WORK INSTRUCTIONS ->
Please return each record exactly, leaving nothing out.

**** RECORDED DATA

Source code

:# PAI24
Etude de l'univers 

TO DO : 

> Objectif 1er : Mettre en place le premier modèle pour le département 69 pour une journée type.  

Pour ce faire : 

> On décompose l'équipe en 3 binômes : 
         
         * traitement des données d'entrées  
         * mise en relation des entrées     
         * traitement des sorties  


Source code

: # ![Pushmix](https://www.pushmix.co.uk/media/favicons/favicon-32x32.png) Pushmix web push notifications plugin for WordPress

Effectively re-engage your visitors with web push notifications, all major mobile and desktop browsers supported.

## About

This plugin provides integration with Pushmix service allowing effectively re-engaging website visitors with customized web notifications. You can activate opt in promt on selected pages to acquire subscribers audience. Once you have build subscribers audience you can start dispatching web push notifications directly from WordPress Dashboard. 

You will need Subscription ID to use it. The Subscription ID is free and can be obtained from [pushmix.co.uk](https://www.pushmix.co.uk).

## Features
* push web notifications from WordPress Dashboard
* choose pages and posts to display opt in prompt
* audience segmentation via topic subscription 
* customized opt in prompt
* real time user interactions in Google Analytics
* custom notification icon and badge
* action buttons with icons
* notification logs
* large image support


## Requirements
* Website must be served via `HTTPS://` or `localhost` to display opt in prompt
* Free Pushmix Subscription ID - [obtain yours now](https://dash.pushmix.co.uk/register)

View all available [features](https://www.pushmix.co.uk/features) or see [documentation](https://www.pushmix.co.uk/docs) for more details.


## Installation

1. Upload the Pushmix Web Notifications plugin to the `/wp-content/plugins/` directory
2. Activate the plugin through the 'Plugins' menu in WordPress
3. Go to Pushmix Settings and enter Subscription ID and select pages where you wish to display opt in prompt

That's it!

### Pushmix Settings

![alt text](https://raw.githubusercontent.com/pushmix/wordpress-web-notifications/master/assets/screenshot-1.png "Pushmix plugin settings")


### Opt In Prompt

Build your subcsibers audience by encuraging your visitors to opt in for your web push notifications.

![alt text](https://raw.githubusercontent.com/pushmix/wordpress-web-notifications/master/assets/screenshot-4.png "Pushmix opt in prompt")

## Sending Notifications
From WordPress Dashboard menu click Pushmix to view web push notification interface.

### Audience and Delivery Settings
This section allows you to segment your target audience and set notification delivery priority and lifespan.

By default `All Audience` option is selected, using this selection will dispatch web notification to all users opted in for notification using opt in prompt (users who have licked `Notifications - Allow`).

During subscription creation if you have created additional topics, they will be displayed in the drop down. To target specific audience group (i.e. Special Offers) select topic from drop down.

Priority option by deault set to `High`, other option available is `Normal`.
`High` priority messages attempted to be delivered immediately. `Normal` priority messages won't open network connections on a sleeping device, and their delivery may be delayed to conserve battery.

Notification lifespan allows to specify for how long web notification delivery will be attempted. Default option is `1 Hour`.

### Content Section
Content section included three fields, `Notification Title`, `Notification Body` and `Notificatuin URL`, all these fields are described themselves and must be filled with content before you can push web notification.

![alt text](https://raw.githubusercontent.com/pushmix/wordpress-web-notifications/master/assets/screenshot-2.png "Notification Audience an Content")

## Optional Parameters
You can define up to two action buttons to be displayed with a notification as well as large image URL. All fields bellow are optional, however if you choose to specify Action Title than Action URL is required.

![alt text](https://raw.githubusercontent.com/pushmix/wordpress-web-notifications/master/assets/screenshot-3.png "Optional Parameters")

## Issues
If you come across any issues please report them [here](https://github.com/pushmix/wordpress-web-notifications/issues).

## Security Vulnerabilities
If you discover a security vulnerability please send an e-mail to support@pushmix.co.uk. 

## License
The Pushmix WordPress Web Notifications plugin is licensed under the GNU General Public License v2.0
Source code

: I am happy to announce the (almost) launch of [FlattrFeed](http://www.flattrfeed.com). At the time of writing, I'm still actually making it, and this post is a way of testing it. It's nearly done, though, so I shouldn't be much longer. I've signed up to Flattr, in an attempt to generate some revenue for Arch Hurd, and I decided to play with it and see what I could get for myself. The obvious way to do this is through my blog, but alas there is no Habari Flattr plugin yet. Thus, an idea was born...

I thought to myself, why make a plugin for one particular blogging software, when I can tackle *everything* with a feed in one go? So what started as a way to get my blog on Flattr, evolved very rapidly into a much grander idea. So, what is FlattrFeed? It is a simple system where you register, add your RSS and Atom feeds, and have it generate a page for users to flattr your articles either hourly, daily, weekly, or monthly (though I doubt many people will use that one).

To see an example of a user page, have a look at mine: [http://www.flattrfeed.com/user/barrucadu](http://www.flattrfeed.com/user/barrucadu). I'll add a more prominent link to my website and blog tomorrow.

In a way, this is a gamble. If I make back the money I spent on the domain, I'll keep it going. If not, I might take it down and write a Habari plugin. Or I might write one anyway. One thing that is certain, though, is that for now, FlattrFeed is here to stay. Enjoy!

********

EXERCISE ANSWER ->
Source code

:# PAI24
Etude de l'univers 

TO DO : 

> Objectif 1er : Mettre en place le premier modèle pour le département 69 pour une journée type.  

Pour ce faire : 

> On décompose l'équipe en 3 binômes : 
         
         * traitement des données d'entrées  
         * mise en relation des entrées     
         * traitement des sorties  


Source code

: # ![Pushmix](https://www.pushmix.co.uk/media/favicons/favicon-32x32.png) Pushmix web push notifications plugin for WordPress

Effectively re-engage your visitors with web push notifications, all major mobile and desktop browsers supported.

## About

This plugin provides integration with Pushmix service allowing effectively re-engaging website visitors with customized web notifications. You can activate opt in promt on selected pages to acquire subscribers audience. Once you have build subscribers audience you can start dispatching web push notifications directly from WordPress Dashboard. 

You will need Subscription ID to use it. The Subscription ID is free and can be obtained from [pushmix.co.uk](https://www.pushmix.co.uk).

## Features
* push web notifications from WordPress Dashboard
* choose pages and posts to display opt in prompt
* audience segmentation via topic subscription 
* customized opt in prompt
* real time user interactions in Google Analytics
* custom notification icon and badge
* action buttons with icons
* notification logs
* large image support


## Requirements
* Website must be served via `HTTPS://` or `localhost` to display opt in prompt
* Free Pushmix Subscription ID - [obtain yours now](https://dash.pushmix.co.uk/register)

View all available [features](https://www.pushmix.co.uk/features) or see [documentation](https://www.pushmix.co.uk/docs) for more details.


## Installation

1. Upload the Pushmix Web Notifications plugin to the `/wp-content/plugins/` directory
2. Activate the plugin through the 'Plugins' menu in WordPress
3. Go to Pushmix Settings and enter Subscription ID and select pages where you wish to display opt in prompt

That's it!

### Pushmix Settings

![alt text](https://raw.githubusercontent.com/pushmix/wordpress-web-notifications/master/assets/screenshot-1.png "Pushmix plugin settings")


### Opt In Prompt

Build your subcsibers audience by encuraging your visitors to opt in for your web push notifications.

![alt text](https://raw.githubusercontent.com/pushmix/wordpress-web-notifications/master/assets/screenshot-4.png "Pushmix opt in prompt")

## Sending Notifications
From WordPress Dashboard menu click Pushmix to view web push notification interface.

### Audience and Delivery Settings
This section allows you to segment your target audience and set notification delivery priority and lifespan.

By default `All Audience` option is selected, using this selection will dispatch web notification to all users opted in for notification using opt in prompt (users who have licked `Notifications - Allow`).

During subscription creation if you have created additional topics, they will be displayed in the drop down. To target specific audience group (i.e. Special Offers) select topic from drop down.

Priority option by deault set to `High`, other option available is `Normal`.
`High` priority messages attempted to be delivered immediately. `Normal` priority messages won't open network connections on a sleeping device, and their delivery may be delayed to conserve battery.

Notification lifespan allows to specify for how long web notification delivery will be attempted. Default option is `1 Hour`.

### Content Section
Content section included three fields, `Notification Title`, `Notification Body` and `Notificatuin URL`, all these fields are described themselves and must be filled with content before you can push web notification.

![alt text](https://raw.githubusercontent.com/pushmix/wordpress-web-notifications/master/assets/screenshot-2.png "Notification Audience an Content")

## Optional Parameters
You can define up to two action buttons to be displayed with a notification as well as large image URL. All fields bellow are optional, however if you choose to specify Action Title than Action URL is required.

![alt text](https://raw.githubusercontent.com/pushmix/wordpress-web-notifications/master/assets/screenshot-3.png "Optional Parameters")

## Issues
If you come across any issues please report them [here](https://github.com/pushmix/wordpress-web-notifications/issues).

## Security Vulnerabilities
If you discover a security vulnerability please send an e-mail to support@pushmix.co.uk. 

## License
The Pushmix WordPress Web Notifications plugin is licensed under the GNU General Public License v2.0
Source code

: I am happy to announce the (almost) launch of [FlattrFeed](http://www.flattrfeed.com). At the time of writing, I'm still actually making it, and this post is a way of testing it. It's nearly done, though, so I shouldn't be much longer. I've signed up to Flattr, in an attempt to generate some revenue for Arch Hurd, and I decided to play with it and see what I could get for myself. The obvious way to do this is through my blog, but alas there is no Habari Flattr plugin yet. Thus, an idea was born...

I thought to myself, why make a plugin for one particular blogging software, when I can tackle *everything* with a feed in one go? So what started as a way to get my blog on Flattr, evolved very rapidly into a much grander idea. So, what is FlattrFeed? It is a simple system where you register, add your RSS and Atom feeds, and have it generate a page for users to flattr your articles either hourly, daily, weekly, or monthly (though I doubt many people will use that one).

To see an example of a user page, have a look at mine: [http://www.flattrfeed.com/user/barrucadu](http://www.flattrfeed.com/user/barrucadu). I'll add a more prominent link to my website and blog tomorrow.

In a way, this is a gamble. If I make back the money I spent on the domain, I'll keep it going. If not, I might take it down and write a Habari plugin. Or I might write one anyway. One thing that is certain, though, is that for now, FlattrFeed is here to stay. Enjoy!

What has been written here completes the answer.